This process originated with Matthys, who captured and maintained the devotion
of his followers not by charismatic personal authority, but by the fear
and dread which he inspired. Bockelszoon's rule by intimidation and his
Old Testament monarchy therefore represents only the natural outworking
of authoritarian tendencies already embodied in Matthys. Again, it is my
contention that, though the Weberian approach does offer a hermeneutic for
understanding this historical situation, it is not without its limitations.
The paradox and price of insight is often an accompanying blindness.
MÜNSTER UNDER MATTHYS AND BOCKELSZOON
During February 1534, the power of the Anabaptists in Münster
increased dramatically. On February 8, Jan Bockelszoon van Leiden and the
guild leader Bernard Knipperdolling, whom Bockelszoon had befriended, ran
wildly through the streets, screaming that everyone must repent of their
sins.29 This ignited much emotional turbulence, especially among the women
Anabaptists, who, as former nuns,had recently left the convents and fallen
under the influence of Rothmann's preaching. Some began to see apocalyptic
visions in the streets of such intensity that they would foam at the mouth
and throw themselves upon the ground . In such a charged atmosphere, the
Anabaptists made their first armed rising and took the Town Hall and market
place. The Lutheran majority in the town offered little resistance, and
soon the town council recognized the Anabaptists as legal citizens of Münster.

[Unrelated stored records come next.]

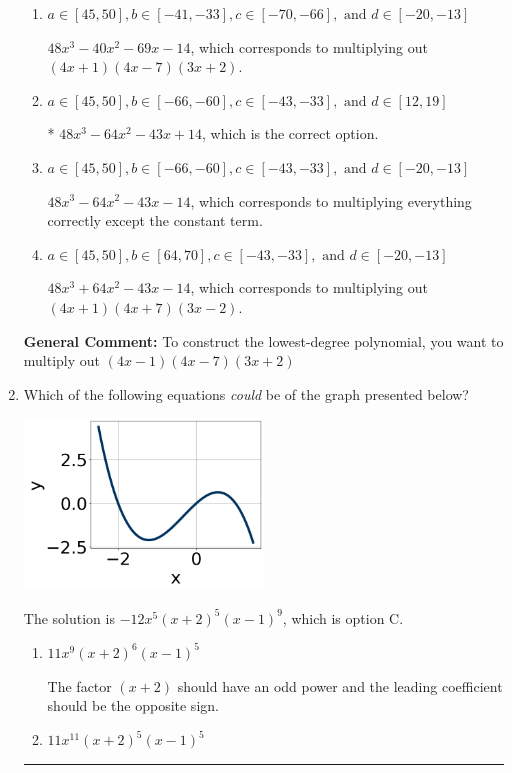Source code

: \documentclass{extbook}[14pt]
\newcommand{\litem}[1]{\item #1

\rule{\textwidth}{0.4pt}}
\begin{document}
\begin{enumerate}
{\begin{enumerate}[label=\Alph*.]
$48x^{3} +128 x^{2} +85 x + 14$, which corresponds to multiplying out $(4x + 1)(4x + 7)(3x + 2)$.
\item \( a \in [45, 50], b \in [-41, -33], c \in [-70, -66], \text{ and } d \in [-20, -13] \)

$48x^{3} -40 x^{2} -69 x -14$, which corresponds to multiplying out $(4x + 1)(4x -7)(3x + 2)$.
\item \( a \in [45, 50], b \in [-66, -60], c \in [-43, -33], \text{ and } d \in [12, 19] \)

* $48x^{3} -64 x^{2} -43 x + 14$, which is the correct option.
\item \( a \in [45, 50], b \in [-66, -60], c \in [-43, -33], \text{ and } d \in [-20, -13] \)

$48x^{3} -64 x^{2} -43 x -14$, which corresponds to multiplying everything correctly except the constant term.
\item \( a \in [45, 50], b \in [64, 70], c \in [-43, -33], \text{ and } d \in [-20, -13] \)

$48x^{3} +64 x^{2} -43 x -14$, which corresponds to multiplying out $(4x + 1)(4x + 7)(3x -2)$.
\end{enumerate}

\textbf{General Comment:} To construct the lowest-degree polynomial, you want to multiply out $(4x -1)(4x -7)(3x + 2)$
}
\litem{
Which of the following equations \textit{could} be of the graph presented below?

\begin{center}
    \includegraphics[width=0.5\textwidth]{../Figures/polyGraphToFunctionC.png}
\end{center}


The solution is \( -12x^{5} (x + 2)^{5} (x - 1)^{9} \), which is option C.\begin{enumerate}[label=\Alph*.]
\item \( 11x^{9} (x + 2)^{6} (x - 1)^{5} \)

The factor $(x + 2)$ should have an odd power and the leading coefficient should be the opposite sign.
\item \( 11x^{11} (x + 2)^{5} (x - 1)^{5} \)


\end{enumerate}}
\end{enumerate}
\end{document}
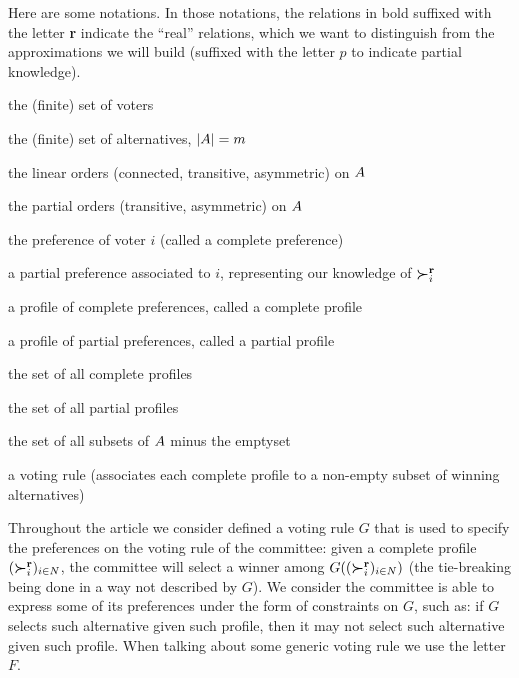 \documentclass[version=last, pagesize, twoside=off, bibliography=totoc, DIV=calc, fontsize=14pt, a4paper, french, english]{scrartcl}
\begin{document}
Here are some notations. In those notations, the relations in bold suffixed with the letter \textbf{r} indicate the “real” relations, which we want to distinguish from the approximations we will build (suffixed with the letter $p$ to indicate partial knowledge).
\begin{description}[font=\normalfont, leftmargin=!, labelwidth=\widthof{$F: \allprofs \rightarrow \powersetz{\alts}$}]
	\item[$N ≠ \emptyset$] the (finite) set of voters
	\item[$\alts$] the (finite) set of alternatives, $\lvert{A}\rvert = m$
	\item[$\linors \subseteq \powerset{\alts × \alts}$] the linear orders (connected, transitive, asymmetric) on $\alts$
	\item[$\pors \subseteq \powerset{\alts × \alts}$] the partial orders (transitive, asymmetric) on $\alts$
	\item[$\pref_i \in \linors$] the preference of voter $i$ (called a complete preference)
	\item[$\ppref_i \in \pors$] a partial preference associated to $i$, representing our knowledge of $\boldsymbol{\succ}^\textbf{r}_i$
	\item[$\prof = \profshort$] a profile of complete preferences, called a complete profile
	\item[$\pprof = \pprofshort$] a profile of partial preferences, called a partial profile
	\item[$\allprofs$] the set of all complete profiles
	\item[$\allpprofs$] the set of all partial profiles
	\item[$\powersetz{\alts}$] the set of all subsets of $\alts$ minus the emptyset
	\item[$F: \allprofs \rightarrow \powersetz{\alts}$] a voting rule (associates each complete profile to a non-empty subset of winning alternatives)
\end{description}

Throughout the article we consider defined a voting rule $G$ that is used to specify the preferences on the voting rule of the committee: given a complete profile $(\boldsymbol{\succ}^\textbf{r}_i)_{i \in N}$, the committee will select a winner among $G((\boldsymbol{\succ}^\textbf{r}_i)_{i \in N})$ (the tie-breaking being done in a way not described by $G$). We consider the committee is able to express some of its preferences under the form of constraints on $G$, such as: if $G$ selects such alternative given such profile, then it may not select such alternative given such profile.
When talking about some generic voting rule we use the letter $F$. 
\end{document}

Thereafter, many Lutherans fled the city and the Anabaptists grew in number
and power. Messengers and manifestos were sent out urging Anabaptists in
other towns to come with their families to Münster. The rest of the
earth, it was announced, was to be destroyed, but Münster would be
spared to become the New Jerusalem.30
Into this volatile situation Jan Matthys entered: a tall,
gaunt figure with a long black beard.31 His imposing, physical presence
allowed him to gain power quickly, but the attempt to realize the New Jerusalem
was not without authoritarian measures. Unlike Hoffman, he did not hesitate
to employ violence to accomplish his purposes. On February 25, 1534, he
preached a sermon at the house of an Anabaptist near a fish market. Afterwards,
he proclaimed to the crowd that God 's grace had allowed the city to have
a favorable beginning, but in order to build the republic of Christ on earth,
it was necessary to purify the city of all uncleanness (Unsauberkeit), whether
the impure be papists, Lutherans, or others who dissented from the prevailing
Anabaptist teachings. To achieve this goal, Matthys advocated the execution
of all remaining Lutherans and Roman Catholics.32 However, Knipperdolling,
one of the town leaders, disagreed with Matthys, saying that the bloodshed
would cause the outside world to be enraged against Münster. A compromise
was reached and they decided to expel all the "godless" ((Gottlosen)) from
the city and make those who chose to stay behind receive compulsory baptism.
This task of expulsion and compulsion took place several days
later. On the morning of February 27, armed men, urged on by Matthys, ran
through the streets yelling: "Get out you godless ones, and never come back
you enemies of the Father." In bitter cold, in the midst of snow, rain and
wind, droves of the "godless" (including the old and invalids, small children,
and pregnant women) were chased from the town by Anabaptists who beat and
laughed at them. They were forced to leave their belongings behind, their
food was confiscated and they had no choice but to beg in the countryside
for food and lodging. As for those who decided to remain in town, they received
compulsory re-baptism in the marketplace. The entire process lasted three
days.33
By eliminating the Lutherans and Catholics from the city,
Matthys and his cohorts not only heightened the sense of chiliastic expectation
but they also came to realize that the outside world was growing intolerant
of the developments within Münster, and that they were soon to be besieged.
The Catholic Bishop of the city, Franz van Waldeck, had been at work some
time in recruiting mercenaries to confront the Anabaptist threat. The expulsion
of the Lutherans and Catholics prompted him to accelerate his efforts.34
Soon thereafter, earthworks were erected around the town and the siege began.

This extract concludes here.